A política deve ser um instrumento aberto e participativo para a resolução de problemas e, consequentemente, para garantir a justiça. O melhor governo deve permitir aos seus cidadãos perseguir e realizar as atividades inerentes a uma vida justa e equilibrada. Não é o suficiente ter uma coleção de indivíduos vaidosos que querem expor e impor as suas querelas particulares como problemas públicos.
Em vez disso, esses indivíduos devem ser capazes de colaborarem uns com os outros em público, reunirem-se em um espaço público-político, de modo que suas diferenças possam tornar-se objeto de debate democrático. Ou então, redesenhar a fronteira do que é público e do que é privado, porque o que se vê hoje são muitos dos chamados problemas particulares tornando-se preocupações públicas.
O espaço da aparência é uma teoria da filósofa Hannah Arendt, que sublinhou a artificialidade da vida pública e das atividades políticas em geral, propondo que nas cidades existissem um espaço destinado ao discurso livre e honesto, sem a interferência de argumentos e diferenças particulares.

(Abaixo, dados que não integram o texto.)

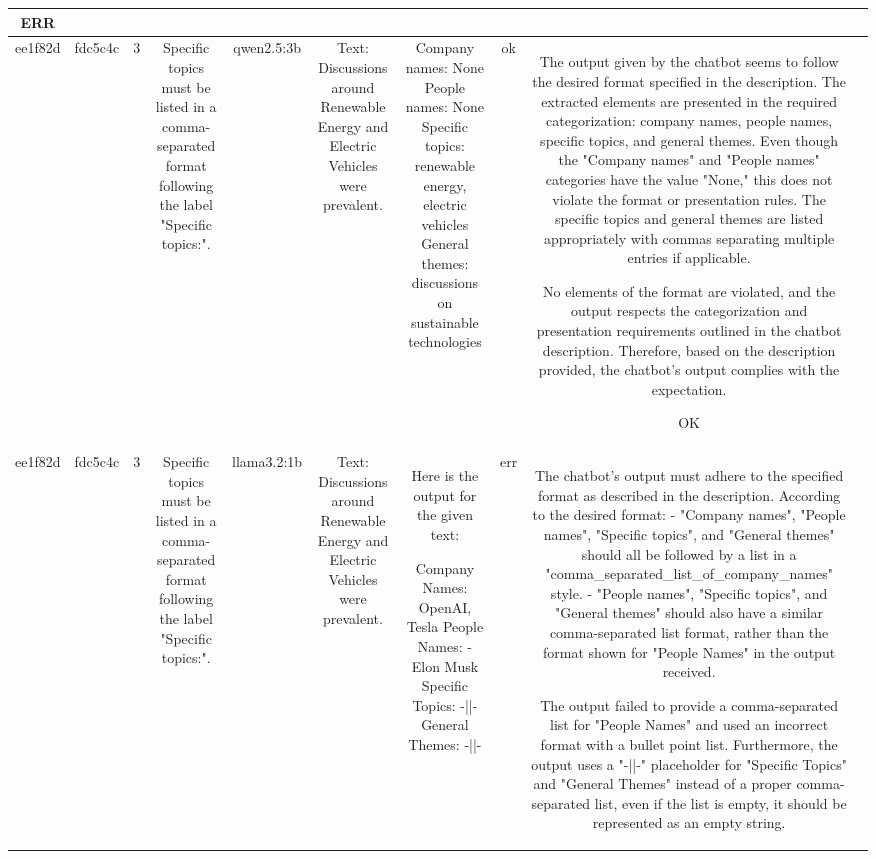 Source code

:\begin{table}[h!]
\begin{tabular}{|c|c|c|c|c|c|c|c|c|c|}
ERR & \\
\hline
ee1f82d & fdc5c4c & 3 & Specific topics must be listed in a comma-separated format following the label "Specific topics:". & qwen2.5:3b & Text: Discussions around Renewable Energy and Electric Vehicles were prevalent. & Company names: None
People names: None
Specific topics: renewable energy, electric vehicles
General themes: discussions on sustainable technologies & ok & The output given by the chatbot seems to follow the desired format specified in the description. The extracted elements are presented in the required categorization: company names, people names, specific topics, and general themes. Even though the "Company names" and "People names" categories have the value "None," this does not violate the format or presentation rules. The specific topics and general themes are listed appropriately with commas separating multiple entries if applicable.

No elements of the format are violated, and the output respects the categorization and presentation requirements outlined in the chatbot description. Therefore, based on the description provided, the chatbot's output complies with the expectation.

OK & \\
\hline
ee1f82d & fdc5c4c & 3 & Specific topics must be listed in a comma-separated format following the label "Specific topics:". & llama3.2:1b & Text: Discussions around Renewable Energy and Electric Vehicles were prevalent. & Here is the output for the given text:

Company Names: OpenAI, Tesla
People Names: 
  - Elon Musk
Specific Topics: -||-
General Themes: -||- & err & The chatbot's output must adhere to the specified format as described in the description. According to the desired format:
- "Company names", "People names", "Specific topics", and "General themes" should all be followed by a list in a "comma_separated_list_of_company_names" style. 
- "People names", "Specific topics", and "General themes" should also have a similar comma-separated list format, rather than the format shown for "People Names" in the output received.

The output failed to provide a comma-separated list for "People Names" and used an incorrect format with a bullet point list. Furthermore, the output uses a "-||-" placeholder for "Specific Topics" and "General Themes" instead of a proper comma-separated list, even if the list is empty, it should be represented as an empty string.


\end{tabular}
\end{table}
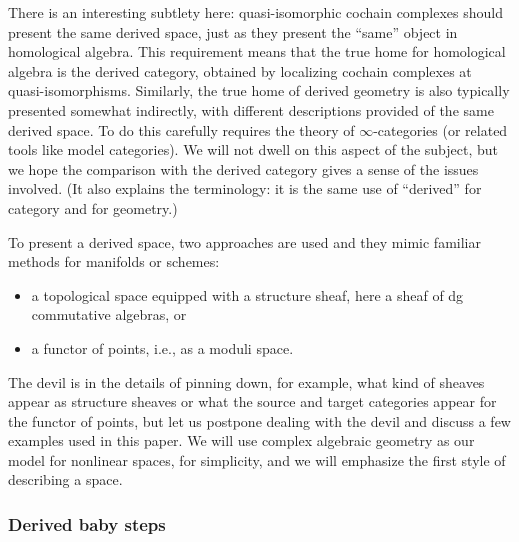 \documentclass[11pt]{amsart}
\begin{document}
There is an interesting subtlety here: quasi-isomorphic cochain complexes should present the same derived space, just as they present the ``same'' object in homological algebra.
This requirement means that the true home for homological algebra is the derived category,
obtained by localizing cochain complexes at quasi-isomorphisms.
Similarly, the true home of derived geometry is also typically presented somewhat indirectly,
with different descriptions provided of the same derived space.
To do this carefully requires the theory of $\infty$-categories (or related tools like model categories).
We will not dwell on this aspect of the subject,
but we hope the comparison with the derived category gives a sense of the issues involved.
(It also explains the terminology: it is the same use of ``derived'' for category and for geometry.)

To present a derived space, two approaches are used and they mimic familiar methods for manifolds or schemes:
\begin{itemize}
\item a topological space equipped with a structure sheaf, here a sheaf of dg commutative algebras, or
\item a functor of points, i.e., as a moduli space.
\end{itemize}
The devil is in the details of pinning down, for example, what kind of sheaves appear as structure sheaves or what the source and target categories appear for the functor of points,
but let us postpone dealing with the devil and discuss a few examples used in this paper.
We will use complex algebraic geometry as our model for nonlinear spaces, for simplicity,
and we will emphasize the first style of describing a space.

\subsubsection{Derived baby steps}
\end{document}
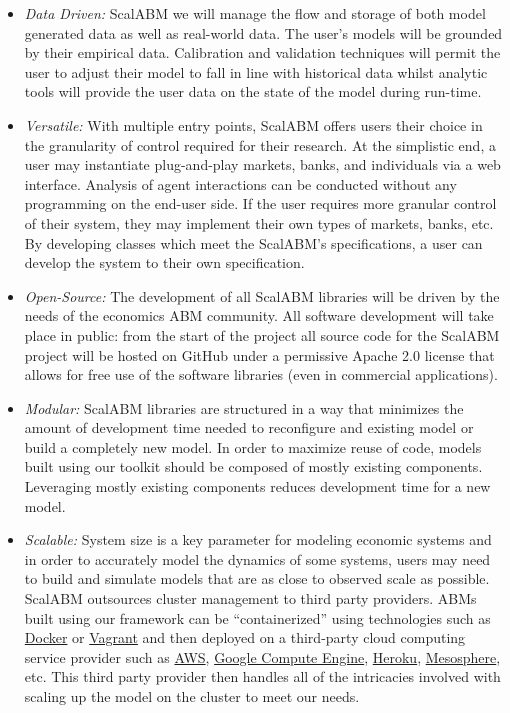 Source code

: \documentclass[a4paper]{article}
\begin{document}
\begin{itemize}

\item \textit{Data Driven:} ScalABM we will manage the flow and storage of both model generated data as well as real-world data. The user's models will be grounded by their empirical data. Calibration and validation techniques will permit the user to adjust their model to fall in line with historical data whilst analytic tools will provide the user data on the state of the model during run-time.

\item\textit{Versatile:} With multiple entry points, ScalABM offers users their choice in the granularity of control required for their research. At the simplistic end, a user may instantiate plug-and-play markets, banks, and individuals via a web interface. Analysis of agent interactions can be conducted without any programming on the end-user side. If the user requires more granular control of their system, they may implement their own types of markets, banks, etc. By developing classes which meet the ScalABM's specifications, a user can develop the system to their own specification.

\item \textit{Open-Source:} The development of all ScalABM libraries will be driven by the needs of the economics ABM community. All software development will take place in public: from the start of the project all source code for the ScalABM project will be hosted on GitHub under a permissive Apache 2.0 license that allows for free use of the software libraries (even in commercial applications).

\item \textit{Modular:} ScalABM libraries are structured in a way that minimizes the amount of development time needed to reconfigure and existing model or build a completely new model. In order to maximize reuse of code, models built using our toolkit should be composed of mostly existing components. Leveraging mostly existing components reduces development time for a new model.

\item \textit{Scalable:} System size is a key parameter for modeling economic systems and in order to accurately model the dynamics of some systems, users may need to build and simulate models that are as close to observed scale as possible. ScalABM outsources cluster management to third party providers. ABMs built using our framework can be ``containerized'' using technologies such as \href{https://www.docker.com/}{Docker} or \href{https://www.vagrantup.com/}{Vagrant} and then deployed on a third-party cloud computing service provider such as \href{http://aws.amazon.com/}{AWS}, \href{https://cloud.google.com/compute/}{Google Compute Engine}, \href{https://www.heroku.com/}{Heroku}, \href{https://mesosphere.com/}{Mesosphere}, etc. This third party provider then handles all of the intricacies involved with scaling up the model on the cluster to meet our needs.
    

\end{itemize}
\end{document}
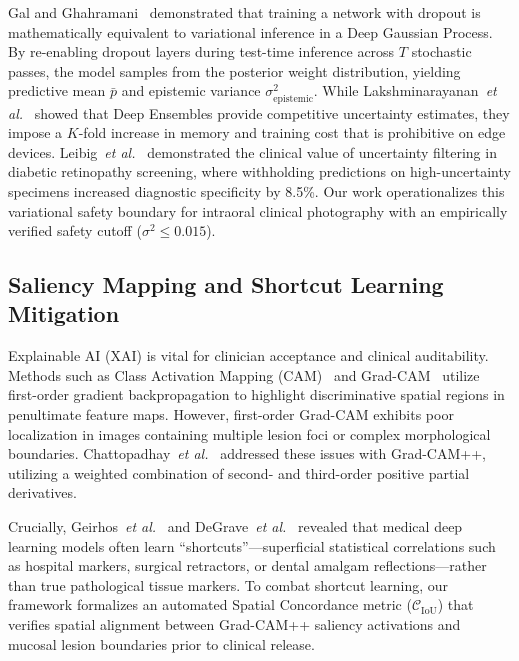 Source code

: \documentclass[journal]{IEEEtran}
\begin{document}
Gal and Ghahramani~\cite{gal2016dropout} demonstrated that training a network with dropout is mathematically equivalent to variational inference in a Deep Gaussian Process. By re-enabling dropout layers during test-time inference across $T$ stochastic passes, the model samples from the posterior weight distribution, yielding predictive mean $\bar{p}$ and epistemic variance $\sigma^2_{\text{epistemic}}$. While Lakshminarayanan~\textit{et al.}~\cite{lakshminarayanan2017deep} showed that Deep Ensembles provide competitive uncertainty estimates, they impose a $K$-fold increase in memory and training cost that is prohibitive on edge devices. Leibig~\textit{et al.}~\cite{leibig2017leveraging} demonstrated the clinical value of uncertainty filtering in diabetic retinopathy screening, where withholding predictions on high-uncertainty specimens increased diagnostic specificity by 8.5\%. Our work operationalizes this variational safety boundary for intraoral clinical photography with an empirically verified safety cutoff ($\sigma^2 \le 0.015$).

\subsection{Saliency Mapping and Shortcut Learning Mitigation}
Explainable AI (XAI) is vital for clinician acceptance and clinical auditability. Methods such as Class Activation Mapping (CAM)~\cite{zhou2016learning} and Grad-CAM~\cite{selvaraju2017grad} utilize first-order gradient backpropagation to highlight discriminative spatial regions in penultimate feature maps. However, first-order Grad-CAM exhibits poor localization in images containing multiple lesion foci or complex morphological boundaries. Chattopadhay~\textit{et al.}~\cite{chattopadhay2018grad} addressed these issues with Grad-CAM++, utilizing a weighted combination of second- and third-order positive partial derivatives.

Crucially, Geirhos~\textit{et al.}~\cite{geirhos2020shortcut} and DeGrave~\textit{et al.}~\cite{degrave2021shortcut} revealed that medical deep learning models often learn ``shortcuts''---superficial statistical correlations such as hospital markers, surgical retractors, or dental amalgam reflections---rather than true pathological tissue markers. To combat shortcut learning, our framework formalizes an automated Spatial Concordance metric ($\mathcal{C}_{\text{IoU}}$) that verifies spatial alignment between Grad-CAM++ saliency activations and mucosal lesion boundaries prior to clinical release.
\end{document}
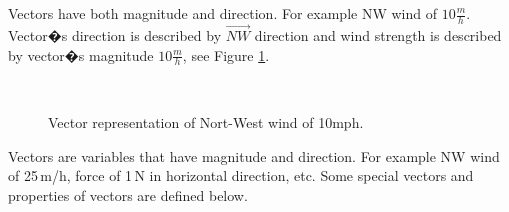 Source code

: Vectors have both magnitude and direction. For example NW wind of $10\frac{m}{h}$. Vector�s direction is described by  $\vec{NW}$ direction and wind strength is described by vector�s magnitude $10\frac{m}{h}$, see Figure \ref{wind}. 



\begin{figure}[htbp]
\begin{center}
\strut{} \\
\end{center}
\caption{Vector representation of Nort-West wind of 10mph.}
\label{wind}
\end{figure}


Vectors are variables that have magnitude and direction. For example NW wind of 25\,m/h, force of 1\,N in horizontal direction, etc. Some special vectors and properties of vectors are defined below.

Assim, no espaço da aparência todos teriam igual acesso, no sentido de que os participantes deveriam ser capazes de colocarem-se no debate político como seres políticos iguais. A inspiração é que os cidadãos se reúnam como iguais para debater as questões do dia e para tomar decisões de interesses coletivos.
No espaço da aparência os indivíduos conhecem uns aos outros, respeitam-se e são capazes argumentar, rebater as diferenças e procurar alguma solução coletiva para os problemas, a partir de diferentes perspectivas. Isso é a liberdade. A chance de subir ao palco político, de atuar num universo aberto, transparente. Favoreceria a manifestação dos cidadãos, que precisam de acesso para as possibilidades de engajamento e de bases sobre as quais possam interagir, estabelecendo relações de reciprocidade e solidariedade, com suas identidades reveladas, sem máscaras.
É justamente devido a impossibilidade prática de recriar esses pontos de encontro no mundo moderno, que a visão de Arendt encanta. Imagino um espaço onde posso aparecer para os outros como outros aparecem para mim. Imagino um espaço de diálogo, onde o governante apresenta-se baseado nos princípios da igualdade e cidadania e o indivíduo comum, no direito de contribuir para o debate, apresentando sugestões, teria a oportunidade de colocar-se na esfera pública, como um ente também político. Por outro lado, também imagino que teríamos que reinventar um significado para a palavra aparência, no texto utilizada como expressa manifestação da realidade, porém desgastada, hoje é ligada à coisas da superficialidade, de natureza fugaz.